Load balancing
In this series (20 parts)
- What is system design and why it matters
- Estimations and back-of-envelope calculations
- Scalability: vertical vs horizontal scaling
- CAP theorem and distributed system tradeoffs
- Consistency models
- Load balancing
- Caching: strategies and patterns
- Content Delivery Networks
- Databases: SQL vs NoSQL and when to use each
- Database replication
- Database sharding and partitioning
- Consistent hashing
- Message queues and event streaming
- API design: REST, GraphQL, gRPC
- Rate limiting and throttling
- Proxies: forward and reverse
- Networking concepts for system design
- Reliability patterns: timeouts, retries, circuit breakers
- Observability: logging, metrics, tracing
- Security in system design
A single server can handle maybe 10,000 concurrent connections before it starts dropping requests. Double the traffic and you have a problem. Triple it and the server falls over entirely. Load balancers exist to solve this. They sit between clients and your server pool, spreading requests so that no individual machine gets crushed.

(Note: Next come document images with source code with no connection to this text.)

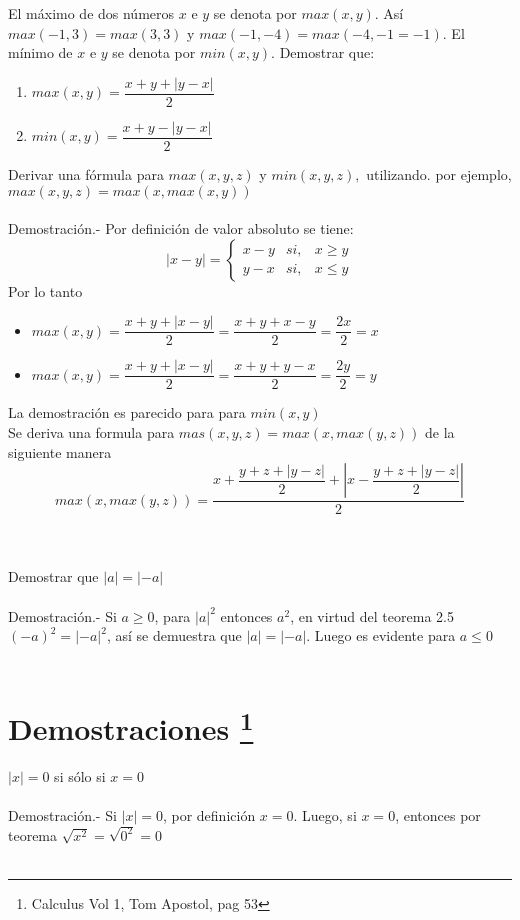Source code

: \begin{teo}
El máximo de dos números $x$ e $y$ se denota por $max(x,y)$. Así $max(-1,3)=max(3,3)$ y $max(-1,-4)=max(-4,-1=-1)$. El mínimo de $x$ e $y$ se denota por $min(x,y)$. Demostrar que:
\begin{enumerate}[\bfseries 1.]
\item $max(x,y)=\dfrac{x+y+|y-x|}{2}$
\item $min(x,y)=\dfrac{x+y-|y-x|}{2}$
\end{enumerate}
Derivar una fórmula para $max(x,y,z)$ y $min(x,y,z),$ utilizando. por ejemplo, $max(x,y,z)=max(x,max(x,y))$ \\\\
Demostración.- \; Por definición de valor absoluto se tiene:
\begin{equation}
|x-y| = \left\lbrace
\begin{array}{crr}
x-y& si, & x\geq y\\
y-x& si, & x \leq y
\end{array}
\right.
\end{equation}
Por lo tanto 
\begin{itemize}
\item $max(x,y) = \dfrac{x+y+|x-y|}{2}= \dfrac{x+y+x-y}{2} =\dfrac{2x}{2}=x$\\
\item $max(x,y) = \dfrac{x+y+|x-y|}{2}= \dfrac{x+y+y-x}{2} =\dfrac{2y}{2}=y$
\end{itemize} 
La demostración es parecido para para $min(x,y)$\\
Se deriva una formula para $mas(x,y,z)=max(x,max(y,z))$ de la siguiente manera\\
$$max(x,max(y,z))=\dfrac{x+\dfrac{y+z+|y-z|}{2} + \left| x - \dfrac{y+z+|y-z|}{2} \right|}{2}$$\\\\ 
\end{teo}

\begin{teo}
Demostrar que $|a|=|-a|$\\\\
Demostración.- \; Si $a\geq 0$, para $|a|^2$ entonces $a^2$, en virtud del teorema 2.5 $(-a)^2=|-a|^2$, así se demuestra que $|a|=|-a|$. Luego es evidente para $a \leq 0$\\\\
\end{teo} 

\section[Demostraciones]{Demostraciones \footnote{Calculus Vol 1, Tom Apostol, pag 53}}
\begin{teo}
$|x|=0$ si sólo si $x=0$\\\\
Demostración.- \; Si $|x|=0$, por definición $x=0$. Luego, si $x=0$, entonces por teorema $\sqrt{x^2}=\sqrt{0^2}=0$\\\\
\end{teo}

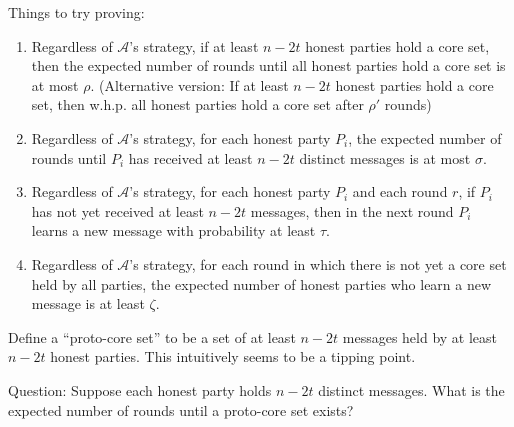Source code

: \documentclass{article}
\newcommand{\A}{\mathcal{A}}
\begin{document}
Things to try proving:
\begin{enumerate}
    \item  Regardless of $\A$'s strategy, if at least $n-2t$ honest parties hold a core set, then the expected number of rounds until all honest parties hold a core set is at most $\rho$. (Alternative version:
    If at least $n-2t$ honest parties hold a core set, then w.h.p. all honest parties hold a core set after $\rho'$ rounds)
    \item Regardless of $\A$'s strategy, for each honest party $P_i$, the expected number of rounds until $P_i$ has received at least $n-2t$ distinct messages is at most $\sigma$.
    \item Regardless of $\A$'s strategy, for each honest party $P_i$ and each round $r$, if $P_i$ has not yet received at least $n-2t$ messages, then in the next round $P_i$ learns a new message with probability at least $\tau$.
    \item Regardless of $\A$'s strategy, for each round in which there is not yet a core set held by all parties, the expected number of honest parties who learn a new message is at least $\zeta$.
\end{enumerate}

Define a ``proto-core set'' to be a set of at least $n-2t$ messages held by at least $n-2t$ honest parties. This intuitively seems to be a tipping point.
    
Question: Suppose each honest party holds $n-2t$ distinct messages. What is the expected number of rounds until a proto-core set exists?
\end{document}
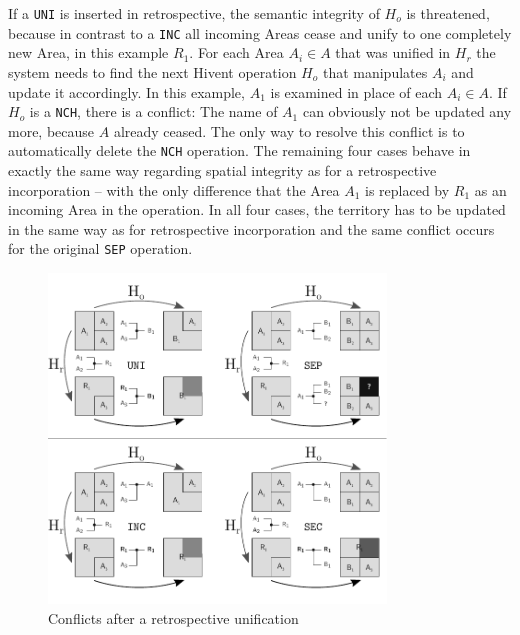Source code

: If a \texttt{UNI} is inserted in retrospective, the semantic integrity of $H_o$ is threatened, because in contrast to a \texttt{INC} all incoming Areas cease and unify to one completely new Area, in this example $R_1$. For each Area $A_i \in A$ that was unified in $H_r$ the system needs to find the next Hivent operation $H_o$ that manipulates $A_i$ and update it accordingly. In this example, $A_1$ is examined in place of each $A_i \in A$. If $H_o$ is a \texttt{NCH}, there is a conflict: The name of $A_1$ can obviously not be updated any more, because $A$ already ceased. The only way to resolve this conflict is to automatically delete the \texttt{NCH} operation. The remaining four cases behave in exactly the same way regarding spatial integrity as for a retrospective incorporation -- with the only difference that the Area $A_1$ is replaced by $R_1$ as an incoming Area in the operation. In all four cases, the territory has to be updated in the same way as for retrospective incorporation and the same conflict occurs for the original \texttt{SEP} operation.

\begin{figure}[ht]
\vspace{1em}
  \centering
  \includegraphics[width=0.8\textwidth]{graphics/development/editing_hivent_data/retrospective_updates/UNI}
  \caption{Conflicts after a retrospective unification}
  \label{fig:update_conflict_UNI}
\end{figure}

This is not an optimization. It is a requirement for any system that expects growth. Every major web property runs behind multiple layers of load balancers. Google handles over 100,000 requests per second on Search alone. Netflix pushes 400+ Gbps of video traffic during peak hours. None of that works with a single backend.
Where load balancers sit in the stack
A load balancer is a reverse proxy that makes routing decisions. Clients send requests to the balancer’s IP. The balancer picks a backend server, forwards the request, and returns the response. From the client’s perspective, the balancer is the server. The actual backends are hidden.
graph TD C1["Client A"] --> LB["Load Balancer<br/>public IP: 203.0.113.1"] C2["Client B"] --> LB C3["Client C"] --> LB LB --> S1["Server 1<br/>10.0.0.1"] LB --> S2["Server 2<br/>10.0.0.2"] LB --> S3["Server 3<br/>10.0.0.3"] S1 --> DB["Database"] S2 --> DB S3 --> DB
Request flow from clients through a single load balancer to a pool of three backend servers. The database sits behind the application tier.
In production you rarely have just one load balancer. Most architectures place them at three points: between the internet and web servers, between web servers and application servers, and between application servers and data stores. Each layer can scale independently. If your caching layer absorbs 80% of reads, your database tier needs fewer machines than your application tier.
L4 vs L7 load balancing
Load balancers operate at two layers of the network stack and the distinction matters.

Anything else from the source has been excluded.